Design

A few miscelleneous design notes for some counterintuitive product decisions with imgbeddings:

Embeddings Derivation

The embeddings are calculated like this:
- Sum up the hidden states of the last n Transformer layers of CLIP.
- Average the post-softmax attention by the last n Transformer layers of CLIP and across all attention heads.
- Zero out the attention value of the first token. (it's the class token for CLIP, which is irrelevant here)
- Reweight the other attention values such that they sum to 1
- Multiply the summed hidden states for each position by the reweighted attention values, then sum up and return across all positions. This is effectively an attention-weighted average.
- The technical implementation is done in get_embeddings_from_output() at models.py.
Not all aspects of an image are relevant to its context. In theory, attention is an unsupervised way of identifying these relative impacts, thus an attention-weighted average can capture each patch's importance and disregard irrelevant parts of an image.
No, there is no research on whether this approach is mathematically sound, however it's hard to argue with the results. Please feel free to petition my alma mater to revoke my Ph.D for statistical crimes, which will be difficult as I do not have a Ph.D.
- The exporting code is open-sourced in the package itself in case there are optimizations found, and models are versioned so users can pin them.

CLIP is used due to its robust zero-shot nature and its ability to generalize to many domains even beyond what it was created for, as demonstrated with applications such as VQGAN + CLIP. Although the methodology to generate the embeddings would work with any Vision Transformer (ViT), many of the publically released pre-trained ViTs are trained on ImageNet only, which is not ideal.
- Other more-explicit ViT models (Google's ViT, Microsoft's BeIT) were tested, but CLIP Vision had the best performance for this use case, subjectively. It may be worth it in the future to expand the export functionality to support arbitrary ViTs.
ONNX INT8 quantization results in slightly different generated embeddings than those generated from a nonquantized FLOAT32 model, but since these embeddings are compared apples-to-apples to each other it doesn't matter in practice.

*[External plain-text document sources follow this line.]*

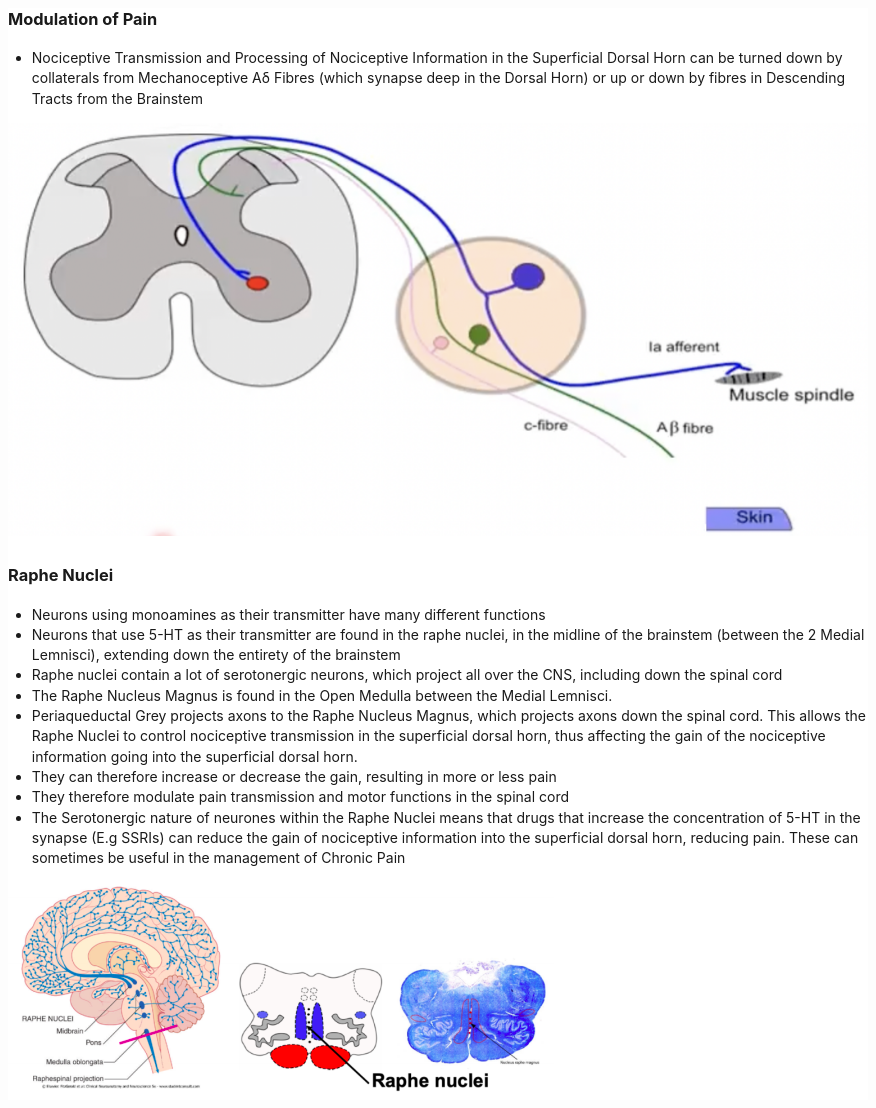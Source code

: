 ### Modulation of Pain

- Nociceptive Transmission and Processing of Nociceptive Information in the Superficial Dorsal Horn can be turned down by collaterals from Mechanoceptive Aδ Fibres (which synapse deep in the Dorsal Horn) or up or down by fibres in Descending Tracts from the Brainstem

![Screenshot 2021-11-01 at 16.02.23.png](%5B027%5D%20Brainstem%20I%2087d6a8937c8241ed971f72430f336d2c/Screenshot_2021-11-01_at_16.02.23.png)

### Raphe Nuclei

- Neurons using monoamines as their transmitter have many different functions
- Neurons that use 5-HT as their transmitter are found in the raphe nuclei, in the midline of the brainstem (between the 2 Medial Lemnisci), extending down the entirety of the brainstem
- Raphe nuclei contain a lot of serotonergic neurons, which project all over the CNS, including down the spinal cord
- The Raphe Nucleus Magnus is found in the Open Medulla between the Medial Lemnisci.
- Periaqueductal Grey projects axons to the Raphe Nucleus Magnus, which projects axons down the spinal cord. This allows the Raphe Nuclei to control nociceptive transmission in the superficial dorsal horn, thus affecting the gain of the nociceptive information going into the superficial dorsal horn.
- They can therefore increase or decrease the gain, resulting in more or less pain
- They therefore modulate pain transmission and motor functions in the spinal cord
- The Serotonergic nature of neurones within the Raphe Nuclei means that drugs that increase the concentration of 5-HT in the synapse (E.g SSRIs) can reduce the gain of nociceptive information into the superficial dorsal horn, reducing pain. These can sometimes be useful in the management of Chronic Pain

![%5B027%5D%20Brainstem%20I%2087d6a8937c8241ed971f72430f336d2c/Screen_Shot_2021-07-15_at_14.44.00.png](%5B027%5D%20Brainstem%20I%2087d6a8937c8241ed971f72430f336d2c/Screen_Shot_2021-07-15_at_14.44.00.png)
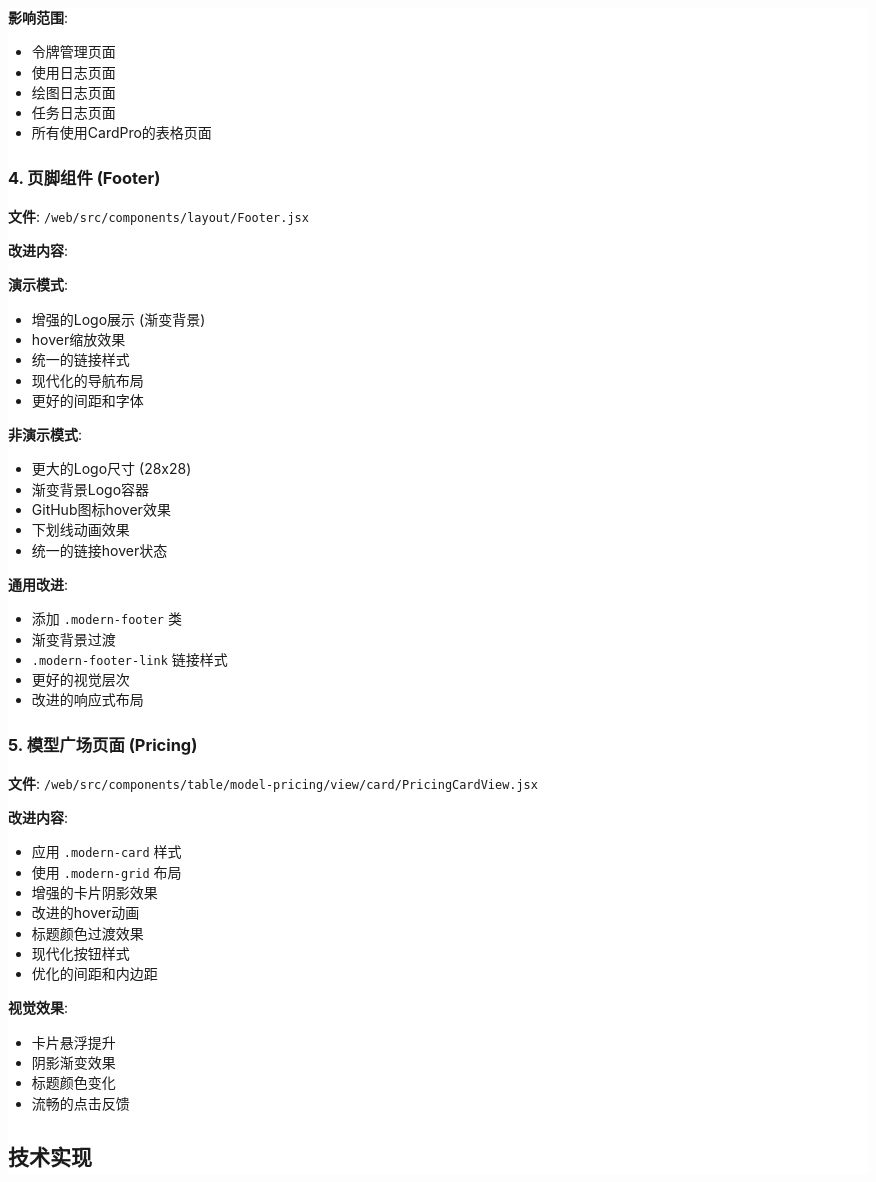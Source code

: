 **影响范围**:
- 令牌管理页面
- 使用日志页面
- 绘图日志页面
- 任务日志页面
- 所有使用CardPro的表格页面

### 4. 页脚组件 (Footer)
**文件**: `/web/src/components/layout/Footer.jsx`

**改进内容**:

**演示模式**:
- 增强的Logo展示 (渐变背景)
- hover缩放效果
- 统一的链接样式
- 现代化的导航布局
- 更好的间距和字体

**非演示模式**:
- 更大的Logo尺寸 (28x28)
- 渐变背景Logo容器
- GitHub图标hover效果
- 下划线动画效果
- 统一的链接hover状态

**通用改进**:
- 添加 `.modern-footer` 类
- 渐变背景过渡
- `.modern-footer-link` 链接样式
- 更好的视觉层次
- 改进的响应式布局

### 5. 模型广场页面 (Pricing)
**文件**: `/web/src/components/table/model-pricing/view/card/PricingCardView.jsx`

**改进内容**:
- 应用 `.modern-card` 样式
- 使用 `.modern-grid` 布局
- 增强的卡片阴影效果
- 改进的hover动画
- 标题颜色过渡效果
- 现代化按钮样式
- 优化的间距和内边距

**视觉效果**:
- 卡片悬浮提升
- 阴影渐变效果
- 标题颜色变化
- 流畅的点击反馈

## 技术实现
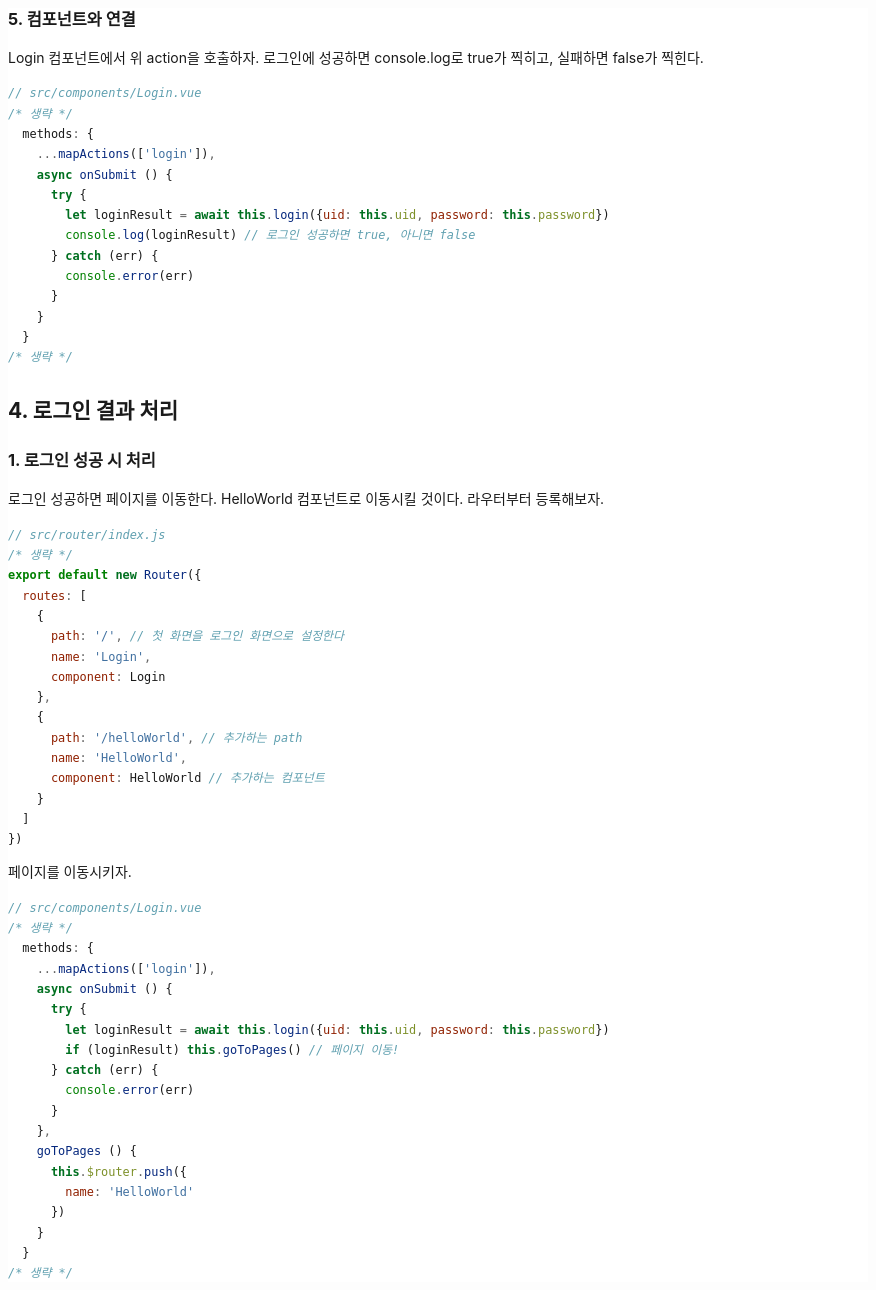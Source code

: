 ### 5. 컴포넌트와 연결
Login 컴포넌트에서 위 action을 호출하자. 로그인에 성공하면 console.log로 true가 찍히고, 실패하면 false가 찍힌다.
```javascript
// src/components/Login.vue
/* 생략 */
  methods: {
    ...mapActions(['login']),
    async onSubmit () {
      try {
        let loginResult = await this.login({uid: this.uid, password: this.password})
        console.log(loginResult) // 로그인 성공하면 true, 아니면 false
      } catch (err) {
        console.error(err)
      }
    }
  }
/* 생략 */
```

## 4. 로그인 결과 처리

### 1. 로그인 성공 시 처리
로그인 성공하면 페이지를 이동한다. HelloWorld 컴포넌트로 이동시킬 것이다. 라우터부터 등록해보자.
```javascript
// src/router/index.js
/* 생략 */
export default new Router({
  routes: [
    {
      path: '/', // 첫 화면을 로그인 화면으로 설정한다
      name: 'Login',
      component: Login
    },
    {
      path: '/helloWorld', // 추가하는 path
      name: 'HelloWorld',
      component: HelloWorld // 추가하는 컴포넌트
    }
  ]
})
```

페이지를 이동시키자.
```javascript
// src/components/Login.vue
/* 생략 */
  methods: {
    ...mapActions(['login']),
    async onSubmit () {
      try {
        let loginResult = await this.login({uid: this.uid, password: this.password})
        if (loginResult) this.goToPages() // 페이지 이동!
      } catch (err) {
        console.error(err)
      }
    },
    goToPages () {
      this.$router.push({
        name: 'HelloWorld'
      })
    }
  }
/* 생략 */
```

[vee-validate]: https://vee-validate.logaretm.com
[Axios]: https://github.com/axios/axios
[Vue-router]: https://router.vuejs.org/
[Vuex]: https://vuex.vuejs.org/kr/
[Vue.js]: https://vuejs.org/
[vue-auth]: https://github.com/websanova/vue-auth
[JWT]: https://jwt.io/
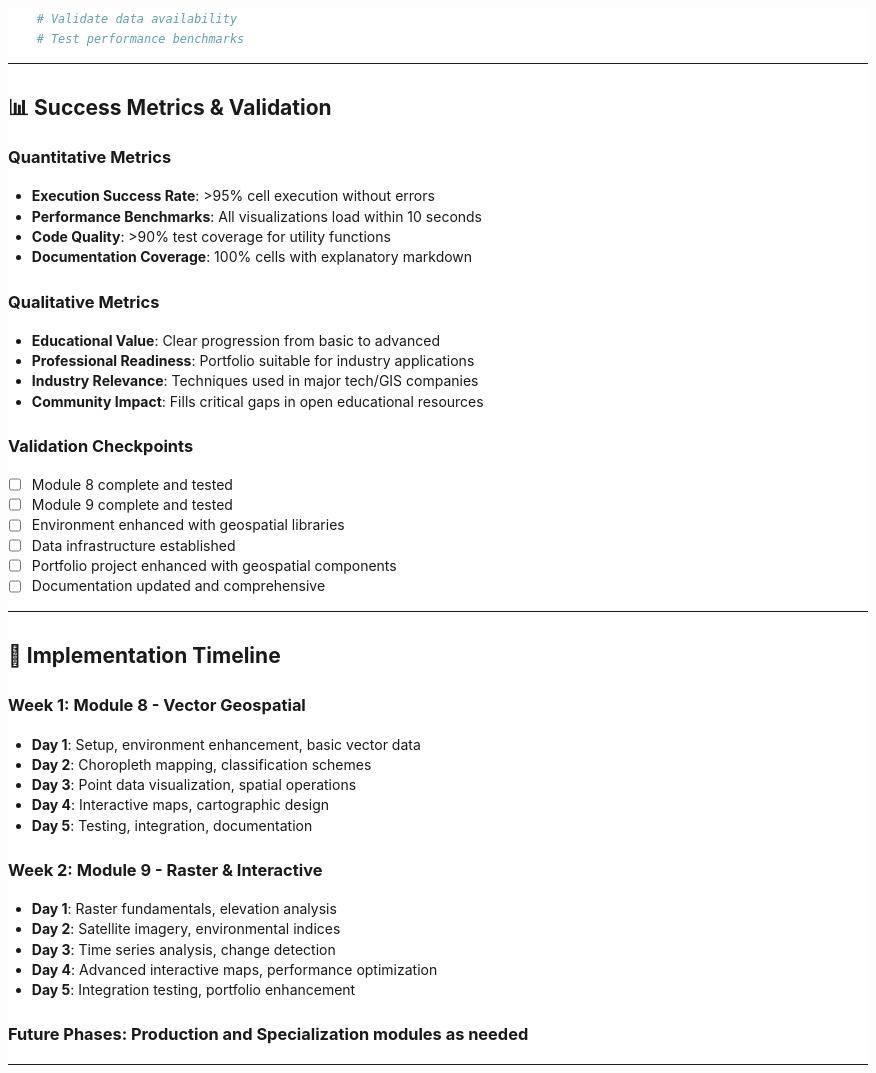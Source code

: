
 ```python
    # Validate data availability
    # Test performance benchmarks
```

---

## 📊 Success Metrics & Validation

### **Quantitative Metrics**
- **Execution Success Rate**: >95% cell execution without errors
- **Performance Benchmarks**: All visualizations load within 10 seconds
- **Code Quality**: >90% test coverage for utility functions
- **Documentation Coverage**: 100% cells with explanatory markdown

### **Qualitative Metrics**
- **Educational Value**: Clear progression from basic to advanced
- **Professional Readiness**: Portfolio suitable for industry applications
- **Industry Relevance**: Techniques used in major tech/GIS companies
- **Community Impact**: Fills critical gaps in open educational resources

### **Validation Checkpoints**
- [ ] Module 8 complete and tested
- [ ] Module 9 complete and tested  
- [ ] Environment enhanced with geospatial libraries
- [ ] Data infrastructure established
- [ ] Portfolio project enhanced with geospatial components
- [ ] Documentation updated and comprehensive

---

## 🚀 Implementation Timeline

### **Week 1: Module 8 - Vector Geospatial**
- **Day 1**: Setup, environment enhancement, basic vector data
- **Day 2**: Choropleth mapping, classification schemes
- **Day 3**: Point data visualization, spatial operations
- **Day 4**: Interactive maps, cartographic design
- **Day 5**: Testing, integration, documentation

### **Week 2: Module 9 - Raster & Interactive**
- **Day 1**: Raster fundamentals, elevation analysis
- **Day 2**: Satellite imagery, environmental indices
- **Day 3**: Time series analysis, change detection
- **Day 4**: Advanced interactive maps, performance optimization
- **Day 5**: Integration testing, portfolio enhancement

### **Future Phases**: Production and Specialization modules as needed

---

Square padding all input images is far superior to center cropping in this case as square pad forces the entire image to be used as input while center cropping only includes a subset.
- In theory, attention-weighted averaging should discard the unnecessary black bars in processing.
Black is the default color for square padding and rotation augmentation for more apples-to-apples comparisons between images of different types, plus it's possible for the source data to.
PIL image augmentation functions are used instead of the popular torchvision package since, even if torch were still used as a dependency, the augmentations via torchvision are slightly lossy compared to PIL's augmentations which has downstream effects on embedding quality.